Keeping inflation in check continues to be the prime focus of the U.S. Federal Reserve. The capital markets are already expecting a 50-basis point rate hike at the next Fed meeting.
“Most investors have no experience with run-away inflation and its impact on the market,” wrote Rida Morwa in Seeking Alpha. “The last time the U.S. saw significant inflation ramping up was the 1970s. We’ve seen hyperinflation in other countries where rapidly the value of their currency disappears as money is mass printed. We can think of Germany after the World Wars, for example, where a wheelbarrow of cash was required to buy a simple piece of bread.”

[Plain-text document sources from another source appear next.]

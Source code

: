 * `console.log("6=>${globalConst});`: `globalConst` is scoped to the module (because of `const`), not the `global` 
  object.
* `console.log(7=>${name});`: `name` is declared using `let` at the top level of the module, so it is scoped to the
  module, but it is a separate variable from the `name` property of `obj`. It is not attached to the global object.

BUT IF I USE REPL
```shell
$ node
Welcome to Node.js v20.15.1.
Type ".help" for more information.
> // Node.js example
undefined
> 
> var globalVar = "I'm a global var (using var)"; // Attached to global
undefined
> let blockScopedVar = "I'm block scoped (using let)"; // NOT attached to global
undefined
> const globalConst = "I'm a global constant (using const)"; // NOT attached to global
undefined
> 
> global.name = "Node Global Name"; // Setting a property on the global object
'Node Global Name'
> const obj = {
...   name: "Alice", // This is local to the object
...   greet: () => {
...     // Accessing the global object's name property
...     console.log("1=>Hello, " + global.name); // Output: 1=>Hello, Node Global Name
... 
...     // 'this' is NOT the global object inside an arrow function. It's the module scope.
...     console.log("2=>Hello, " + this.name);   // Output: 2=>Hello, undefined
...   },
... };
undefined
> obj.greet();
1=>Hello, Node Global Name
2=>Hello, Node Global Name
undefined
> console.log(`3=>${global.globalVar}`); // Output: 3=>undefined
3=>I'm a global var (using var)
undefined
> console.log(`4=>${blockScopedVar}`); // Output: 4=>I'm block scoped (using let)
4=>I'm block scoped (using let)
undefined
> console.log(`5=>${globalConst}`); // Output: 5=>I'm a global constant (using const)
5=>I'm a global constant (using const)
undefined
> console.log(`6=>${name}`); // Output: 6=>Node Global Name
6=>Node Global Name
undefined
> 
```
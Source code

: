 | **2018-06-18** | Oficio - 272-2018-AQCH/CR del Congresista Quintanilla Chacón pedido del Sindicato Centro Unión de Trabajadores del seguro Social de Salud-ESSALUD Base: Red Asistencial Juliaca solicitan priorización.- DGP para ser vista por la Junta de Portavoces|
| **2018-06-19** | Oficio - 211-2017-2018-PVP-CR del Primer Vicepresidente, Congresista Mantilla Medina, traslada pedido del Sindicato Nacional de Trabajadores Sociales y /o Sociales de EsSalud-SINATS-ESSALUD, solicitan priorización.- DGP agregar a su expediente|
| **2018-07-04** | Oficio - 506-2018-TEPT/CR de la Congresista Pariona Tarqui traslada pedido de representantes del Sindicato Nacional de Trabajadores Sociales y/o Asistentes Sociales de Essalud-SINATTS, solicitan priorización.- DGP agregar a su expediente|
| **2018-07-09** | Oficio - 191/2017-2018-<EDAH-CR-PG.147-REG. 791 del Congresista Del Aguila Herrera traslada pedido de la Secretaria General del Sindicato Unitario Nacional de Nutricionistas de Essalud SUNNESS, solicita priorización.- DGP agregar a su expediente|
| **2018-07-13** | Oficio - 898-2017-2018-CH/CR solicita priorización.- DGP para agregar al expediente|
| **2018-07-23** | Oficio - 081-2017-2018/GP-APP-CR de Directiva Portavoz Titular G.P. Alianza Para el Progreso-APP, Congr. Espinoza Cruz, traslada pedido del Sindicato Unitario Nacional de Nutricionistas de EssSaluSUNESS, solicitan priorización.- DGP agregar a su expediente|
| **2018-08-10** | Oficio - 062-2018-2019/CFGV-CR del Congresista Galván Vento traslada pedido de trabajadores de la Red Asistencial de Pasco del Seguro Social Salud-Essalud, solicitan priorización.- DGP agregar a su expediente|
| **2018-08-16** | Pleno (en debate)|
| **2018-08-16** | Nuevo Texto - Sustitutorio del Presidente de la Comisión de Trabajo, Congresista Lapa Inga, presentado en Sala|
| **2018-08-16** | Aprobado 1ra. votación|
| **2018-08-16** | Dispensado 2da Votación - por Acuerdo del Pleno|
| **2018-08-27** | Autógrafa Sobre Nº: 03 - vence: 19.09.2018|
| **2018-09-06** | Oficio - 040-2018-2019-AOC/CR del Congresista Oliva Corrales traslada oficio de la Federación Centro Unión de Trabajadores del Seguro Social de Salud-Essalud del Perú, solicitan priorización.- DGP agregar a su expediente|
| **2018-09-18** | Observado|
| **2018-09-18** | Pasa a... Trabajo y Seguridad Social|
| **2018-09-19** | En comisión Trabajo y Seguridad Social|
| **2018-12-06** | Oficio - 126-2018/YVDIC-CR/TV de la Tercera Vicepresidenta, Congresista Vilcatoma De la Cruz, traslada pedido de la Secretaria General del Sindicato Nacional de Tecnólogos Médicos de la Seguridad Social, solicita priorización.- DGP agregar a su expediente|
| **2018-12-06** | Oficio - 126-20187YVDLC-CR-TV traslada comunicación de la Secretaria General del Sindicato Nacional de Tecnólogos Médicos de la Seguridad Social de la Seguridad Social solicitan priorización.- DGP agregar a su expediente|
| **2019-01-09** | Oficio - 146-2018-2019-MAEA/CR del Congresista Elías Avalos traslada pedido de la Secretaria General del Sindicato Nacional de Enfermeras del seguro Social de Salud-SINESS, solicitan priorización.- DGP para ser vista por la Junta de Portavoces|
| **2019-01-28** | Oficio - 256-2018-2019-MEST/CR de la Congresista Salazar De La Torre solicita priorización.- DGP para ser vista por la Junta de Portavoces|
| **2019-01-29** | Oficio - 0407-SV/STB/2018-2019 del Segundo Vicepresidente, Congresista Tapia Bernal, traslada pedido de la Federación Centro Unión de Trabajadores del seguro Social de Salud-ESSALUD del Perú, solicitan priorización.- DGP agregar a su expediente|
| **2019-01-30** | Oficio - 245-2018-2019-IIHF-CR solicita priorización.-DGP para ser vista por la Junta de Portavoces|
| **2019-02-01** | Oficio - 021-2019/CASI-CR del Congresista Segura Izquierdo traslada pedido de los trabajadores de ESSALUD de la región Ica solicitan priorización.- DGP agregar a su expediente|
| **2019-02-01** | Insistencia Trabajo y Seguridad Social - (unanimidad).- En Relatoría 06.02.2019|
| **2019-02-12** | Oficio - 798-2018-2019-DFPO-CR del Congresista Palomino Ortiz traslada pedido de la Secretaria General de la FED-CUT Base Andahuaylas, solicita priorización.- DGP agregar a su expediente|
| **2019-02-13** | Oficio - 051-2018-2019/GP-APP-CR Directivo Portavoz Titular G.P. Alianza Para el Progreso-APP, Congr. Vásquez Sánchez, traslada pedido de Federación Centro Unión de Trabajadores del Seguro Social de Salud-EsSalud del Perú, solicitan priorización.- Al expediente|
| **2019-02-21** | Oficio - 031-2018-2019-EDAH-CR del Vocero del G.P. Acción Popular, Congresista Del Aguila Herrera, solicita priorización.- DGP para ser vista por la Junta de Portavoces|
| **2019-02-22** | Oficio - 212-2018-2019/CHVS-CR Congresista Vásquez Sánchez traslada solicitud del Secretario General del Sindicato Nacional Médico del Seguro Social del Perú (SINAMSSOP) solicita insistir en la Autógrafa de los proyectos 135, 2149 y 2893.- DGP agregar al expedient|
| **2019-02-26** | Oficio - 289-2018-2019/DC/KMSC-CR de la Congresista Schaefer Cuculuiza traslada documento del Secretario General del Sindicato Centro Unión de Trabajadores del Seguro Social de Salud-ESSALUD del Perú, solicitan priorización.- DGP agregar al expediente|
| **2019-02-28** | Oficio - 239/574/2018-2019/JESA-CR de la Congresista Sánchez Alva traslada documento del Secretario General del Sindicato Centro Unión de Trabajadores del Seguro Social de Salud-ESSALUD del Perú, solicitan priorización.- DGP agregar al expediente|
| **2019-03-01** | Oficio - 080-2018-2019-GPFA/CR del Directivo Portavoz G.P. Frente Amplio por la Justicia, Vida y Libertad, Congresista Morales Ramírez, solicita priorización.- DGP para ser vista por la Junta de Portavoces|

One way to hedge against inflation is by picking up real assets. In the case of exchange traded funds (ETFs), opportunities are available to get aggregate real asset exposure in one fund.
1 ETF for Getting Real Asset Exposure
One ETF to consider is the FlexShares Real Assets Allocation Index Fund (ASET ). As of April 29, the top three allocations are real estate, industrials, and utilities.
That top exposure to real estate is an ideal selection in the current market environment. Real estate prices have skyrocketed since the pandemic and don’t appear to be letting up amid hot inflation.
“Real estate benefits from inflation directly, while floating rate investments benefit from the Federal Reserve’s response to inflation,” Morwa added.
As opposed to holding multiple assets like precious metals or commodities like oil, ASET can give investors exposure to it all through one position. Additionally, volatility is minimized due to ASET holding companies that represent real asset exposure instead of the actual tangible assets themselves.
ASET seeks investment results that correspond generally to the price and yield performance of the Northern Trust Real Assets Allocation Index. The underlying index measures the performance of an optimized allocation to the underlying funds that is intended to provide exposure to certain real assets and minimize the overall volatility of an investment in the underlying funds.